The composition of Study for "Christ Rejected" demonstrates West’s structuring of complex multi-figure scenes. The smaller scale of this preparatory work creates an intimacy that draws viewers in, inviting them to focus on the subtle emotions expressed by the figures. The figures are arranged around Christ, whose illuminated face draws the eye, a technique often seen in Baroque art, where light is used to direct the viewer’s attention. West’s use of chiaroscuro, the contrast between light and dark, plays a significant role in this work, as it emphasizes the moral and psychological tension present in the scene.

West also employs contour lines to define the figures and gestures, particularly in Christ’s serene expression of calm amidst rejection.

=== Influence ===
West’s work draws heavily from the traditions of classical antiquity and Renaissance masters like Raphael and Michelangelo. His approach to religious painting was also influenced by Baroque artists such as Caravaggio, who used light and shadow to heighten emotional intensity. The "study for Christ Rejected "shows these influences in its dynamic composition and the way light falls across the figures. West’s treatment of the crowd mirrors classical friezes, where figures are packed closely together in a linear arrangement, each figure contributing to the narrative flow.

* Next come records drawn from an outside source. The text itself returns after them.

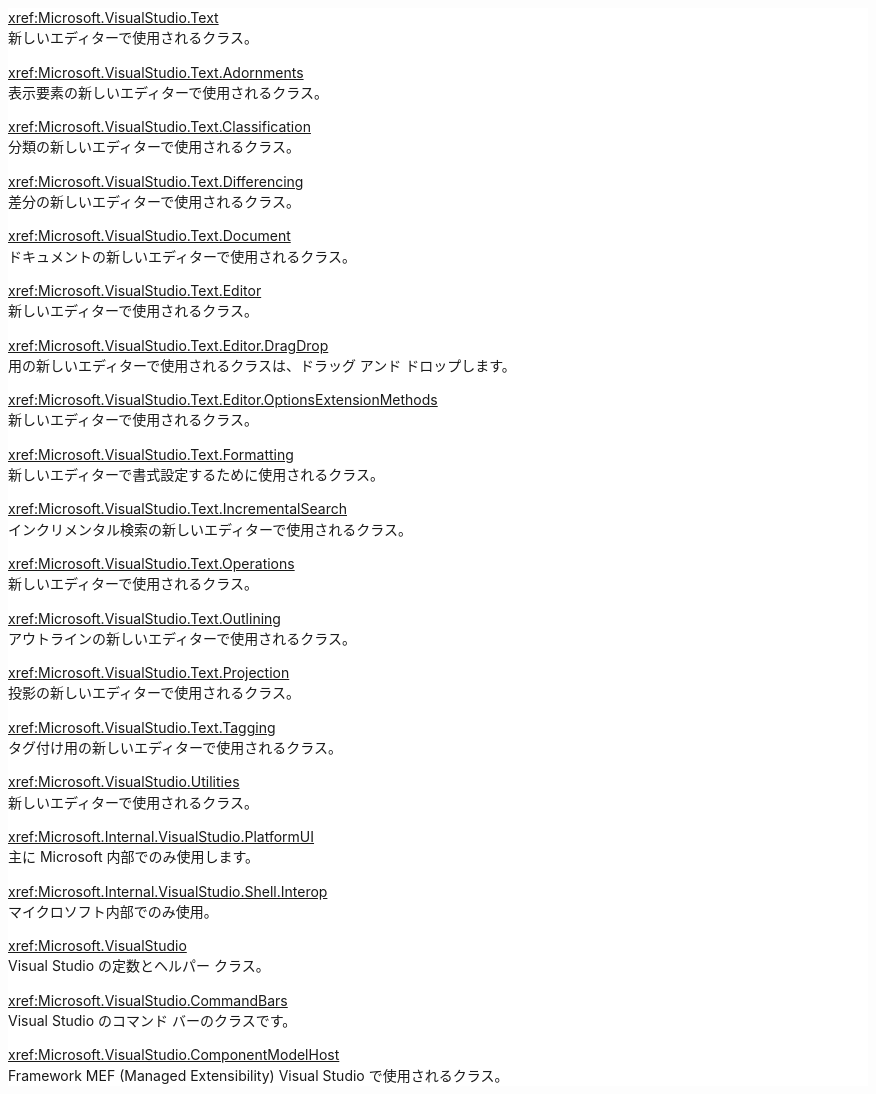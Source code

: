  <xref:Microsoft.VisualStudio.Text>  
 新しいエディターで使用されるクラス。  
  
 <xref:Microsoft.VisualStudio.Text.Adornments>  
 表示要素の新しいエディターで使用されるクラス。  
  
 <xref:Microsoft.VisualStudio.Text.Classification>  
 分類の新しいエディターで使用されるクラス。  
  
 <xref:Microsoft.VisualStudio.Text.Differencing>  
 差分の新しいエディターで使用されるクラス。  
  
 <xref:Microsoft.VisualStudio.Text.Document>  
 ドキュメントの新しいエディターで使用されるクラス。  
  
 <xref:Microsoft.VisualStudio.Text.Editor>  
 新しいエディターで使用されるクラス。  
  
 <xref:Microsoft.VisualStudio.Text.Editor.DragDrop>  
 用の新しいエディターで使用されるクラスは、ドラッグ アンド ドロップします。  
  
 <xref:Microsoft.VisualStudio.Text.Editor.OptionsExtensionMethods>  
 新しいエディターで使用されるクラス。  
  
 <xref:Microsoft.VisualStudio.Text.Formatting>  
 新しいエディターで書式設定するために使用されるクラス。  
  
 <xref:Microsoft.VisualStudio.Text.IncrementalSearch>  
 インクリメンタル検索の新しいエディターで使用されるクラス。  
  
 <xref:Microsoft.VisualStudio.Text.Operations>  
 新しいエディターで使用されるクラス。  
  
 <xref:Microsoft.VisualStudio.Text.Outlining>  
 アウトラインの新しいエディターで使用されるクラス。  
  
 <xref:Microsoft.VisualStudio.Text.Projection>  
 投影の新しいエディターで使用されるクラス。  
  
 <xref:Microsoft.VisualStudio.Text.Tagging>  
 タグ付け用の新しいエディターで使用されるクラス。  
  
 <xref:Microsoft.VisualStudio.Utilities>  
 新しいエディターで使用されるクラス。  
  
 <xref:Microsoft.Internal.VisualStudio.PlatformUI>  
 主に Microsoft 内部でのみ使用します。  
  
 <xref:Microsoft.Internal.VisualStudio.Shell.Interop>  
 マイクロソフト内部でのみ使用。  
  
 <xref:Microsoft.VisualStudio>  
 Visual Studio の定数とヘルパー クラス。  
  
 <xref:Microsoft.VisualStudio.CommandBars>  
 Visual Studio のコマンド バーのクラスです。  
  
 <xref:Microsoft.VisualStudio.ComponentModelHost>  
 Framework MEF (Managed Extensibility) Visual Studio で使用されるクラス。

The study also reflects West’s interest in moral storytelling, where the depiction of Christ not only serves a religious purpose but also communicates broader themes of justice, sacrifice, and human frailty. His intention was not just to illustrate a biblical scene but to convey the emotional and ethical complexity of Christ’s rejection, making the moment feel immediate and universal.

== Exhibition ==
Study for "Christ Rejected" by Benjamin West has been featured at the Memorial Art Gallery in Rochester, NY, as part of its permanent collection, with occasional public displays in exhibitions. In 1968, the study was first cataloged in a handbook supplement on acquisitions, cementing its place in the gallery’s archives. Since then, it has been periodically displayed, most notably in exhibitions that explore religious iconography and West’s influence on American and British art.